C’est à Vienne. Les portes de l’ascenseur s’ouvrent sur le dernier étage. À Vienne l’ascenseur ne montait pas jusqu’au toit. Mais Osmin est sur le toit. À Vienne. Un homme est étendu sur le tapis, sous la lune qui brille comme un C. Il ne peut pas voir son visage, mais il sait déjà qu’il est compoté. Compoté c’est le mot qui vient. Maintenant Osmin voit le visage de très haut, comme s’il était assis sur la lune, comme s’il était un géant  et l’autre un homme couché sur le sol froid. Osmin plonge vers lui. Ce n’est pas le visage de Selim, ce n’est pas de visage. Un cataplasme à la moutarde rouge. Ceux de la mère d’Osmin, à tout occasion, dans la forêt, malade.  Ils brulaient comme le soleil au zénith. Il brûle le visage en purée de piment. Ça vaut la peine. Osmin le décolle, sûr de trouver l’or en dessous. Mais dans sa main pendouille un scalp de chair et au lieu du visage d’or de Selim, du sable. 

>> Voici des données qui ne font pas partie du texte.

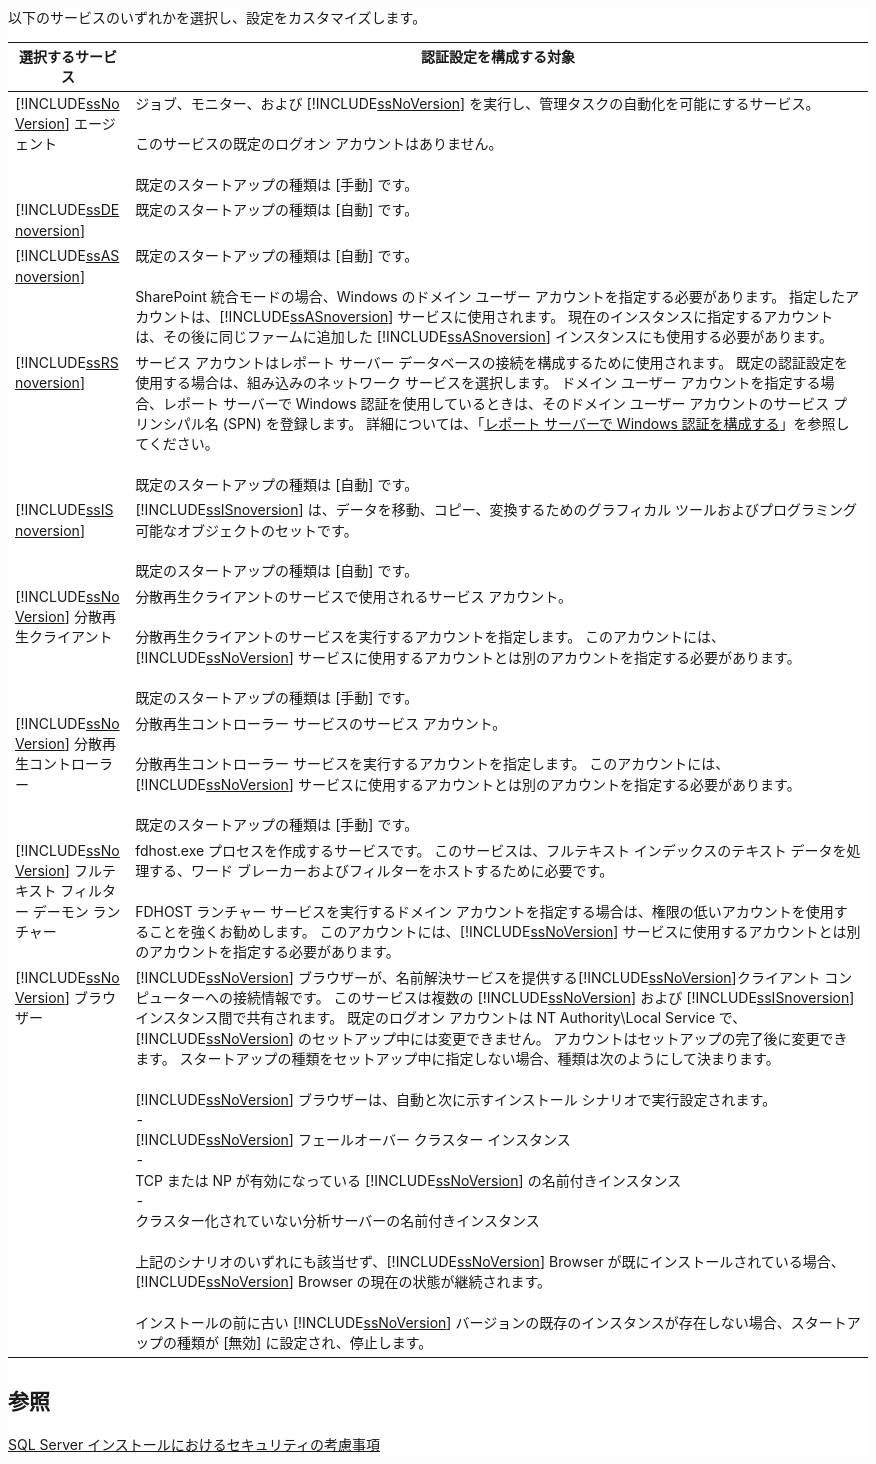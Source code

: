  以下のサービスのいずれかを選択し、設定をカスタマイズします。  
  
|選択するサービス|認証設定を構成する対象|  
|-------------------------|----------------------------------------------|  
|[!INCLUDE[ssNoVersion](../../includes/ssnoversion-md.md)] エージェント|ジョブ、モニター、および [!INCLUDE[ssNoVersion](../../includes/ssnoversion-md.md)] を実行し、管理タスクの自動化を可能にするサービス。<br /><br /> このサービスの既定のログオン アカウントはありません。<br /><br /> 既定のスタートアップの種類は [手動] です。|  
|[!INCLUDE[ssDEnoversion](../../includes/ssdenoversion-md.md)]|既定のスタートアップの種類は [自動] です。|  
|[!INCLUDE[ssASnoversion](../../includes/ssasnoversion-md.md)]|既定のスタートアップの種類は [自動] です。<br /><br /> SharePoint 統合モードの場合、Windows のドメイン ユーザー アカウントを指定する必要があります。 指定したアカウントは、[!INCLUDE[ssASnoversion](../../includes/ssasnoversion-md.md)] サービスに使用されます。 現在のインスタンスに指定するアカウントは、その後に同じファームに追加した [!INCLUDE[ssASnoversion](../../includes/ssasnoversion-md.md)] インスタンスにも使用する必要があります。|  
|[!INCLUDE[ssRSnoversion](../../includes/ssrsnoversion-md.md)]|サービス アカウントはレポート サーバー データベースの接続を構成するために使用されます。 既定の認証設定を使用する場合は、組み込みのネットワーク サービスを選択します。 ドメイン ユーザー アカウントを指定する場合、レポート サーバーで Windows 認証を使用しているときは、そのドメイン ユーザー アカウントのサービス プリンシパル名 (SPN) を登録します。 詳細については、「[レポート サーバーで Windows 認証を構成する](../../reporting-services/security/configure-windows-authentication-on-the-report-server.md)」を参照してください。<br /><br /> 既定のスタートアップの種類は [自動] です。|  
|[!INCLUDE[ssISnoversion](../../includes/ssisnoversion-md.md)]|[!INCLUDE[ssISnoversion](../../includes/ssisnoversion-md.md)] は、データを移動、コピー、変換するためのグラフィカル ツールおよびプログラミング可能なオブジェクトのセットです。<br /><br /> 既定のスタートアップの種類は [自動] です。|  
|[!INCLUDE[ssNoVersion](../../includes/ssnoversion-md.md)] 分散再生クライアント|分散再生クライアントのサービスで使用されるサービス アカウント。<br /><br /> 分散再生クライアントのサービスを実行するアカウントを指定します。 このアカウントには、[!INCLUDE[ssNoVersion](../../includes/ssnoversion-md.md)] サービスに使用するアカウントとは別のアカウントを指定する必要があります。<br /><br /> 既定のスタートアップの種類は [手動] です。|  
|[!INCLUDE[ssNoVersion](../../includes/ssnoversion-md.md)] 分散再生コントローラー|分散再生コントローラー サービスのサービス アカウント。<br /><br /> 分散再生コントローラー サービスを実行するアカウントを指定します。 このアカウントには、[!INCLUDE[ssNoVersion](../../includes/ssnoversion-md.md)] サービスに使用するアカウントとは別のアカウントを指定する必要があります。<br /><br /> 既定のスタートアップの種類は [手動] です。|  
|[!INCLUDE[ssNoVersion](../../includes/ssnoversion-md.md)] フルテキスト フィルター デーモン ランチャー|fdhost.exe プロセスを作成するサービスです。 このサービスは、フルテキスト インデックスのテキスト データを処理する、ワード ブレーカーおよびフィルターをホストするために必要です。<br /><br /> FDHOST ランチャー サービスを実行するドメイン アカウントを指定する場合は、権限の低いアカウントを使用することを強くお勧めします。 このアカウントには、[!INCLUDE[ssNoVersion](../../includes/ssnoversion-md.md)] サービスに使用するアカウントとは別のアカウントを指定する必要があります。|  
|[!INCLUDE[ssNoVersion](../../includes/ssnoversion-md.md)] ブラウザー|[!INCLUDE[ssNoVersion](../../includes/ssnoversion-md.md)] ブラウザーが、名前解決サービスを提供する[!INCLUDE[ssNoVersion](../../includes/ssnoversion-md.md)]クライアント コンピューターへの接続情報です。 このサービスは複数の [!INCLUDE[ssNoVersion](../../includes/ssnoversion-md.md)] および [!INCLUDE[ssISnoversion](../../includes/ssisnoversion-md.md)] インスタンス間で共有されます。 既定のログオン アカウントは NT Authority\Local Service で、[!INCLUDE[ssNoVersion](../../includes/ssnoversion-md.md)] のセットアップ中には変更できません。 アカウントはセットアップの完了後に変更できます。 スタートアップの種類をセットアップ中に指定しない場合、種類は次のようにして決まります。<br /><br /> [!INCLUDE[ssNoVersion](../../includes/ssnoversion-md.md)] ブラウザーは、自動と次に示すインストール シナリオで実行設定されます。<br />-<br />                            [!INCLUDE[ssNoVersion](../../includes/ssnoversion-md.md)] フェールオーバー クラスター インスタンス<br />-<br />                            TCP または NP が有効になっている [!INCLUDE[ssNoVersion](../../includes/ssnoversion-md.md)] の名前付きインスタンス<br />-<br />                            クラスター化されていない分析サーバーの名前付きインスタンス<br /><br /> 上記のシナリオのいずれにも該当せず、[!INCLUDE[ssNoVersion](../../includes/ssnoversion-md.md)] Browser が既にインストールされている場合、[!INCLUDE[ssNoVersion](../../includes/ssnoversion-md.md)] Browser の現在の状態が継続されます。<br /><br /> インストールの前に古い [!INCLUDE[ssNoVersion](../../includes/ssnoversion-md.md)] バージョンの既存のインスタンスが存在しない場合、スタートアップの種類が [無効] に設定され、停止します。|  
  
## <a name="see-also"></a>参照  
 [SQL Server インストールにおけるセキュリティの考慮事項](../../../2014/sql-server/install/security-considerations-for-a-sql-server-installation.md)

Depuis ce rêve, Osmin ne mange plus rien de haché. 

LES LIEUX TUS
Rien ne sera consigné du pacte de ces heures partagées. Dans mon carnet,  je noterai simplement : Heures d’attentes aux frontières des Balkans : des enfants jouent sur l’herbe du terre-plein central, ici et là se bricolent de petits feux inoffensifs pour faire griller de la viande, on ne redémarre pas les voitures, on les pousse, portières ouvertes, ça discute, ça attend et c’est quelque chose du voyage et non une perte de temps. Je dessine alors, pour les distraire, pour les voir, pour sentir le temps, sable dans ma main comme sur la plage inlassablement palpé.

LES LIEUX PERDUS
On a dit qu’Osmin avait écrit le livre du Sérail… Le rire franc et sonore du Pacha — ce rire qui seul conserve intacte sa jeunesse, rire d’avant la douleur, d’avant le chagrin, mais retentissant de toutes ces années vécues — quand cette rumeur lui parvint… Oh ce rire résonne encore dans les murs du Sérail : Osmin qui ne sait pas sa droite de sa gauche et qui se perd à chaque voyage au Marché des Vacillantes. Tu sais qu’il se repère à des signes qui disparaissent, il se souvient qu’il fallait traverser un parc survolé par des corneilles, avant de marcher jusqu’à avoir mal à un pied dans des chaussures qu’il a égarées mais dont il s’obstine à porter une paire de même couleur pour ce déplacement.